Previous message: Philippe Verdy: "Fw: Representing Unix filenames in Unicode"
In reply to: Marcin 'Qrczak' Kowalczyk: "Re: Representing Unix filenames in Unicode"
Next in thread: Marcin 'Qrczak' Kowalczyk: "Re: Representing Unix filenames in Unicode"
Reply: Marcin 'Qrczak' Kowalczyk: "Re: Representing Unix filenames in Unicode"
Messages sorted by: [ date ] [ thread ] [ subject ] [ author ] [ attachment ]
Mail actions: [ respond to this message ] [ mail a new topic ]

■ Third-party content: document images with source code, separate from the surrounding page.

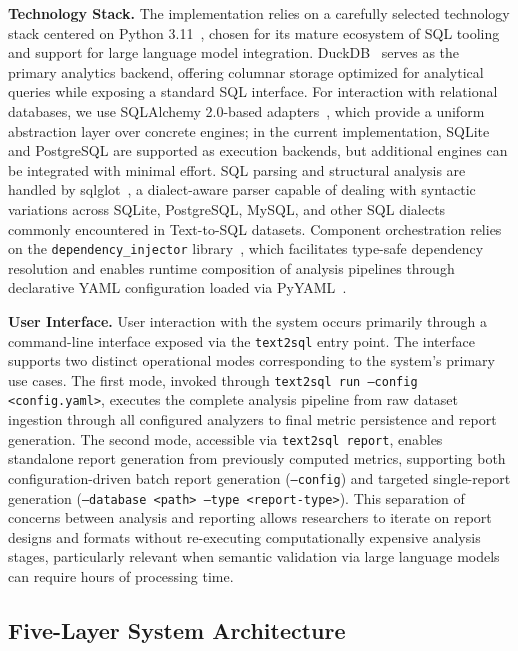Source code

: \documentclass[print]{einformatica}
\begin{document}
\textbf{Technology Stack.} The implementation relies on a carefully selected technology stack centered on Python 3.11~\cite{pythonDocs311}, chosen for its mature ecosystem of SQL tooling and support for large language model integration. DuckDB~\cite{duckdbDocs} serves as the primary analytics backend, offering columnar storage optimized for analytical queries while exposing a standard SQL interface. For interaction with relational databases, we use SQLAlchemy 2.0-based adapters~\cite{sqlalchemyDocs20}, which provide a uniform abstraction layer over concrete engines; in the current implementation, SQLite and PostgreSQL are supported as execution backends, but additional engines can be integrated with minimal effort. SQL parsing and structural analysis are handled by sqlglot~\cite{sqlglotRepo}, a dialect-aware parser capable of dealing with syntactic variations across SQLite, PostgreSQL, MySQL, and other SQL dialects commonly encountered in Text-to-SQL datasets. Component orchestration relies on the \texttt{dependency\_injector} library~\cite{dependencyInjectorDocs}, which facilitates type-safe dependency resolution and enables runtime composition of analysis pipelines through declarative YAML configuration loaded via PyYAML~\cite{pyyaml}. 

\textbf{User Interface.} User interaction with the system occurs primarily through a command-line interface exposed via the \texttt{text2sql} entry point. The interface supports two distinct operational modes corresponding to the system's primary use cases. The first mode, invoked through \texttt{text2sql run --config <config.yaml>}, executes the complete analysis pipeline from raw dataset ingestion through all configured analyzers to final metric persistence and report generation. The second mode, accessible via \texttt{text2sql report}, enables standalone report generation from previously computed metrics, supporting both configuration-driven batch report generation (\texttt{--config}) and targeted single-report generation (\texttt{--database <path> --type <report-type>}). This separation of concerns between analysis and reporting allows researchers to iterate on report designs and formats without re-executing computationally expensive analysis stages, particularly relevant when semantic validation via large language models can require hours of processing time.

\subsection{Five-Layer System Architecture}
\end{document}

From: "Marcin 'Qrczak' Kowalczyk" <qrczak@knm.org.pl>
> What Java does is that converting a byte string to Unicode and back
> can yield a different byte string without signalling any error
> (invalid UTF-8 fragments gets converted to U+FFFD which has a
> different representation in UTF-8). I can pass an existing filename as
> an argument to the program, and the program will access a different
> file. This is bad.

Java has its own implementation issues, but this is not a language defect,
only an implementation bug.

My opinion is that it should not present to users a Unicode filename that it
can't reproduce exactly asit was read from the filesystem. Java already has
a method to query the effective (canonical) filename that is used on the
filesystem after creation. So applications should use it (if not, it's a
application bug, not a Java API design bug).

Applications should also check for file existence using the canonical names
reported from the filesystem (using simple equality does not work with
filesystems that are insensitive to case).

Filesystems that currently allow storing random byte strings are bogous and
should be corrected (the historic UFS filesystem for Unix needs a fix, at
least in its associated filesystem tools like "fsck"). All filesystems
should be consistent with the character encoding they use, even if it's only
pure ASCII (such as ISO9660). If this is not enforced for now in a specific
filesystem, it should be enforced system-wide in the OS itself and all its
API's, with a global system setting considered immediately at boot time.

There's aboslutely no reason for applications running on the same system to
use multiple encodings that the OS can't know. If there must exist several
encodings depending on the user's locale, then the user's locale setting
must be accessible to the OS itself (so the locale system must become part
of it, part of its kernel services, instead of being outside in a
application library).

From my point of view, an application that depends on the OS capability to
store distinct filenames for every random byte stream is bogous.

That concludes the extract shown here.